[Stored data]

====

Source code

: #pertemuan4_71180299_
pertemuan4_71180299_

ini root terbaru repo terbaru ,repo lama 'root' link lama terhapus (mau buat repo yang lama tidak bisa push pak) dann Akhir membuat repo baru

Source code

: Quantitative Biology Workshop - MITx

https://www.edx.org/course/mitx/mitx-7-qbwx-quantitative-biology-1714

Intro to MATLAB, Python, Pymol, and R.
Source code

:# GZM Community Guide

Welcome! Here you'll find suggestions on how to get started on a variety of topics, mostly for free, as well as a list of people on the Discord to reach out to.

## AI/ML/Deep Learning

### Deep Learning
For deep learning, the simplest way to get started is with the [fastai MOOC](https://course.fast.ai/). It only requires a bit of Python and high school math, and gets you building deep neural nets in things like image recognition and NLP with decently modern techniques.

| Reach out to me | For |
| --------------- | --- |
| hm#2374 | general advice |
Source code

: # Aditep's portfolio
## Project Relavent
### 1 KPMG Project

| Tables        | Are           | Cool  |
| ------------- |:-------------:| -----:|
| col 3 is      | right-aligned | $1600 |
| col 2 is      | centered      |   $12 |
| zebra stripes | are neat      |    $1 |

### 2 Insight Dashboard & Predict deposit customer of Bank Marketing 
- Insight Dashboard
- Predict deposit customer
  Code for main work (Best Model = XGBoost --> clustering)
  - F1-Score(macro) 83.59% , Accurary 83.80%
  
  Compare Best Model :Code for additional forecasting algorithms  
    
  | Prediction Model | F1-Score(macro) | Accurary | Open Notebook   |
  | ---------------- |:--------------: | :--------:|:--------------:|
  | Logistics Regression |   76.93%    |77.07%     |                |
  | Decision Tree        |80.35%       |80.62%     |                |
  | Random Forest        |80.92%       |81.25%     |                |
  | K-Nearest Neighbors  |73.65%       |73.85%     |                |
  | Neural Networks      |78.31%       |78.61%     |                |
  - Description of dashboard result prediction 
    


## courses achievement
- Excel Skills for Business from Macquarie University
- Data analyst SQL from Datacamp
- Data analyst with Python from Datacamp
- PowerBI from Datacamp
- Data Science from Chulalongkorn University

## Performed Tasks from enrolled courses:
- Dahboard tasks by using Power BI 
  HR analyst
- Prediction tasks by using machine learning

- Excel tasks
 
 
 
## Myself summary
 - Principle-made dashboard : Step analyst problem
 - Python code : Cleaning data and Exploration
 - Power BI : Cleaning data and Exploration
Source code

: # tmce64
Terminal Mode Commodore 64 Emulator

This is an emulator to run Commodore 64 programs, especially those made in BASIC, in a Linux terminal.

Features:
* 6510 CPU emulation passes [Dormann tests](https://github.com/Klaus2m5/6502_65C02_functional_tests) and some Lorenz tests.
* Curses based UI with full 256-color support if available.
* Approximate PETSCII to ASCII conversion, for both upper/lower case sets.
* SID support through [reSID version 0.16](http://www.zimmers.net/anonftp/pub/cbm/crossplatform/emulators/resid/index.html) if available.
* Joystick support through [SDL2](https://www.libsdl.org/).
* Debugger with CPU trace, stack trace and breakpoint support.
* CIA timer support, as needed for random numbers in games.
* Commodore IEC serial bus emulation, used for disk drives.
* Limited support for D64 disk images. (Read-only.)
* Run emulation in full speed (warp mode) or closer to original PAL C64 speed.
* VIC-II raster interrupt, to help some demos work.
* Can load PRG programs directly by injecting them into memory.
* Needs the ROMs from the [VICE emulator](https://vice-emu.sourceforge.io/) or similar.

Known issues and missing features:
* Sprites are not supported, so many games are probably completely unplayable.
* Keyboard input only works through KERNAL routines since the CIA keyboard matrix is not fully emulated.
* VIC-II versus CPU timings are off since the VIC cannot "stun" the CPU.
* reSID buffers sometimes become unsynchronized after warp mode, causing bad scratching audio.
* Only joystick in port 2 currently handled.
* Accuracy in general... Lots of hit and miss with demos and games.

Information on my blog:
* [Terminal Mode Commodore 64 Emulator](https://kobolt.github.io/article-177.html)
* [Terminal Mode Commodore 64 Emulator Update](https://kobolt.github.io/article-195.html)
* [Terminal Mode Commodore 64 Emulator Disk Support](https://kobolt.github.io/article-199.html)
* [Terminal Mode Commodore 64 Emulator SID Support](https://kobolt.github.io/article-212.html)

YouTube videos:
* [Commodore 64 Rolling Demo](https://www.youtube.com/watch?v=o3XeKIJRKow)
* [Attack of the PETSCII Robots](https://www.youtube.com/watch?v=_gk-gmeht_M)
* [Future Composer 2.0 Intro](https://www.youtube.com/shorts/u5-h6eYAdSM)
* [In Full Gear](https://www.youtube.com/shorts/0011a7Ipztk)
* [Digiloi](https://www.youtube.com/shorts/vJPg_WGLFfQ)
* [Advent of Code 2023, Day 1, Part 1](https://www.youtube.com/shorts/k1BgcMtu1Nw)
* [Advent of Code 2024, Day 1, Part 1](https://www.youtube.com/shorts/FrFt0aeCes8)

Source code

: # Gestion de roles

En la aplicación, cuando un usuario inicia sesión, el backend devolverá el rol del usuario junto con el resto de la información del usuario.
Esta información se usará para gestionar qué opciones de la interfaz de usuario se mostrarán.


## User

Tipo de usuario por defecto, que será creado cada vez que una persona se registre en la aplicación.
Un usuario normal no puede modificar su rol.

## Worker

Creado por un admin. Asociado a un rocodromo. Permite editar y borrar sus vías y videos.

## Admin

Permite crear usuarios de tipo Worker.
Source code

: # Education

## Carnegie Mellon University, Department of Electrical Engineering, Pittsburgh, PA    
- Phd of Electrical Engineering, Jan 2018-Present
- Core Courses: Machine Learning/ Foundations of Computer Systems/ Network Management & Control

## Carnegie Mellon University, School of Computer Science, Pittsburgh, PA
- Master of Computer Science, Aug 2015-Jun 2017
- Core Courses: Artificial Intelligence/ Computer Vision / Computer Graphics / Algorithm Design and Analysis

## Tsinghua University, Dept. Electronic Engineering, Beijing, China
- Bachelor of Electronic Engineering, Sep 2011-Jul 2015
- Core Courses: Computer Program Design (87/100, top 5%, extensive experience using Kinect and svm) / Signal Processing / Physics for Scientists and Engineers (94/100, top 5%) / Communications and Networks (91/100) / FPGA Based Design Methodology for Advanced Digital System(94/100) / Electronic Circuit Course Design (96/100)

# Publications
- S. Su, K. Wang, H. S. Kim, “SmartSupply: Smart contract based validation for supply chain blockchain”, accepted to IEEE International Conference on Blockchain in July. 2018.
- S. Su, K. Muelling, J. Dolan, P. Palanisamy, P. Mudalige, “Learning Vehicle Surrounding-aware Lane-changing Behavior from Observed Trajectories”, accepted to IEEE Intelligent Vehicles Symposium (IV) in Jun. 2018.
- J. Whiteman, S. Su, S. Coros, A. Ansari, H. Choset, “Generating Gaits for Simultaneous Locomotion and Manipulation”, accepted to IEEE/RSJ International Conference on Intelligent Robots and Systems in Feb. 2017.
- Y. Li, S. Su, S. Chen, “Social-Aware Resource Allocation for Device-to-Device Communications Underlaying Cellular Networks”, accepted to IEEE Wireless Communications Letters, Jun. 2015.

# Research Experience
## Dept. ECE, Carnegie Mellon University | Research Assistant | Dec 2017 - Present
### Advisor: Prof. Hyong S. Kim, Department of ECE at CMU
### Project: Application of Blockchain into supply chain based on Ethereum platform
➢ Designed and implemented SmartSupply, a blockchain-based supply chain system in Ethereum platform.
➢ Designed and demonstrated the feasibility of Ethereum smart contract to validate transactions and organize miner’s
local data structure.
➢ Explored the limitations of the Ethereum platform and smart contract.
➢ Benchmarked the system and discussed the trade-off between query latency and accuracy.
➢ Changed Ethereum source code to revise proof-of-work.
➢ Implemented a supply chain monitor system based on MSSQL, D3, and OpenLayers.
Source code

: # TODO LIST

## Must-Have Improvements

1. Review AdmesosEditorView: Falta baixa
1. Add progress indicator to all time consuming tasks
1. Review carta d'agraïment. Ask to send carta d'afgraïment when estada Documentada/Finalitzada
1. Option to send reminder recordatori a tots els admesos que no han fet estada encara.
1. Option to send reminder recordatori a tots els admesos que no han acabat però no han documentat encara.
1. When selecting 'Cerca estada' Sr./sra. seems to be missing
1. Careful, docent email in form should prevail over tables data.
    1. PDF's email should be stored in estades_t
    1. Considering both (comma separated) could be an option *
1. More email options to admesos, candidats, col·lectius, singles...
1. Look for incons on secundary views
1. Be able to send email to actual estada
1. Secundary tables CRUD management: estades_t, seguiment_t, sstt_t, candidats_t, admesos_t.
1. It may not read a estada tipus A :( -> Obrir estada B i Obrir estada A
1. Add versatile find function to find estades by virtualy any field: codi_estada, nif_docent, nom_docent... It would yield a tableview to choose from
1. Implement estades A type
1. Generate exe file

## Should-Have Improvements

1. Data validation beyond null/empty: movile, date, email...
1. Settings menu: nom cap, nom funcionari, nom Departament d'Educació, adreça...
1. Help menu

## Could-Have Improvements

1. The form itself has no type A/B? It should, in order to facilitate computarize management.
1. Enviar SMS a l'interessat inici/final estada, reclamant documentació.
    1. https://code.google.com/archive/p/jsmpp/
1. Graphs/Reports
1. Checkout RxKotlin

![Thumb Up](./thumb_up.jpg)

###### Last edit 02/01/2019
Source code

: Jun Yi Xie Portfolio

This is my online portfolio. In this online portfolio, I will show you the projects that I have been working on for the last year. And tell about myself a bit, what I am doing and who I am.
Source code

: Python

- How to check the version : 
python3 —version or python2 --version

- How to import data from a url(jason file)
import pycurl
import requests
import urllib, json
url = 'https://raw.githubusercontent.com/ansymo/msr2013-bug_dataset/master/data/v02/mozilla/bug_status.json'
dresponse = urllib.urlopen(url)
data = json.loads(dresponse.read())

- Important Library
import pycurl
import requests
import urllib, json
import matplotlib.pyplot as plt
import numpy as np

====

How to complete this task: Look above for every line with the word "reSID" and copy it.

Answer area:
* SID support through [reSID version 0.16](http://www.zimmers.net/anonftp/pub/cbm/crossplatform/emulators/resid/index.html) if available.
* reSID buffers sometimes become unsynchronized after warp mode, causing bad scratching audio.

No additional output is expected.